The pressure to control costs and manage risk-based payment systems is changing the reasons why healthcare providers merge finds a new survey of Healthcare Financial Management Association (HFMA) members.
It is no longer just about creating a competitive advantage or shoring up market share. Instead, more HFMA senior financial executive members surveyed (58 percent) listed cost efficiencies/economies of scale as a driver of acquisition and affiliation activity over the second place reason, improved or sustained competitive position (51 percent). In addition, the ability to manage the health of a defined population was listed by 28 percent compared to the traditional financial reason to merge of access to capital, which was listed by just 23 percent.
Indeed, the survey report authors noted that the traditional acquisition model of one struggling healthcare provider being acquired by a stronger capital-rich partner is not only not as dominant, it is becoming undesirable. Strong healthcare systems are increasingly seeking to partner with other strong systems that can bring new capabilities. This is leading to new types of affiliations that do not require one partner to give up control to the other, as well as organizations of different types joining to create vertical integrations, such as healthcare systems affiliating with health plans, the report authors found.

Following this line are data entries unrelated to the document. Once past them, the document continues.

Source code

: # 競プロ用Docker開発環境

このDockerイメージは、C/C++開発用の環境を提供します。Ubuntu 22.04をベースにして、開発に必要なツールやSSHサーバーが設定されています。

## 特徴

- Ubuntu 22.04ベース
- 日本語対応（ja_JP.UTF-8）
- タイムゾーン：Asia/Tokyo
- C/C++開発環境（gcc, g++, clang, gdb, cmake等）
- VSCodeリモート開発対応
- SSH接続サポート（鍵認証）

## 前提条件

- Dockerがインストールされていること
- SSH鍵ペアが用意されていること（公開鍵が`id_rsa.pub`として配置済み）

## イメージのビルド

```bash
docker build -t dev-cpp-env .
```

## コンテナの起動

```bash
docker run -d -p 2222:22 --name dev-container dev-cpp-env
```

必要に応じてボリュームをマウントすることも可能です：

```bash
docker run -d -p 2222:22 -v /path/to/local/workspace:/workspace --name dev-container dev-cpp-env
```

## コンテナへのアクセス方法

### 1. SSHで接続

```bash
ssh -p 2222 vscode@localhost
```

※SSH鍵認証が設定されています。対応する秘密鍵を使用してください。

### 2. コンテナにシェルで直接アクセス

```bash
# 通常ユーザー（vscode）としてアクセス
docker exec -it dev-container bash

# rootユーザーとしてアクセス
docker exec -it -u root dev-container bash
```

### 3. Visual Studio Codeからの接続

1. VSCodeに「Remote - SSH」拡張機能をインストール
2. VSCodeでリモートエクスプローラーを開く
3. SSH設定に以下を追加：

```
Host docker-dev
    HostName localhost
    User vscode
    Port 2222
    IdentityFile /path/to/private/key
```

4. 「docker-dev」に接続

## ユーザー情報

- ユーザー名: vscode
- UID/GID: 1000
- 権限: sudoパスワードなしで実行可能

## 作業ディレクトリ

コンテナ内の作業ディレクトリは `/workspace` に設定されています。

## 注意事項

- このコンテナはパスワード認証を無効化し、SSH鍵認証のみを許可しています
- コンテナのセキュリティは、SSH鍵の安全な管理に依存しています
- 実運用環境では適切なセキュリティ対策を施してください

Another notable trend uncovered by the survey and targeted interviews with some HFMA members was that market conditions and the need for new capabilities are opening up the possibility of collaboration with traditional competitors and leading to “a blurring of the lines” between competition and collaboration.
The report included data from 145 senior financial executive HFMA members who responded to an October 2013 survey. Fifty percent of respondents represented stand-alone hospitals, and fifty percent represented systems (20 percent at the system headquarters level and 30 percent at the system facility level). In addition, site visits and interviews were conducted with seven health systems and hospitals, as well as with experts in strategic planning, finance, and legal and regulatory issues.
“A trend now is that mergers and acquisitions are occurring between organizations that are both financially strong,” stated Jullia Quazi, managing director at BMO Capital Markets, one of the experts interviewed for the report. “This is different even from the recent past, when traditionally one party to the transaction had significant financial concerns.”
The focus on the strategic imperative for better cost control, population health management and efficiency is also important in avoiding issues with Federal Trade Commission (FTC) approval or Department of Justice enforcement of the Clayton Act. Generally, the pro-competitive effects of a merger, affiliation or acquisition on local healthcare quality, cost efficiency and access must outweigh any potentially negative competitive effects, such as partners dividing up the healthcare services market in such a way as to drive up prices.
"Affiliations that improve value for patients and other care purchasers are likely to be well received," said HFMA president and CEO Joseph J. Fifer, FHFMA, CPA, in a press release. "When a merger or acquisition happens for the right reasons, everybody wins."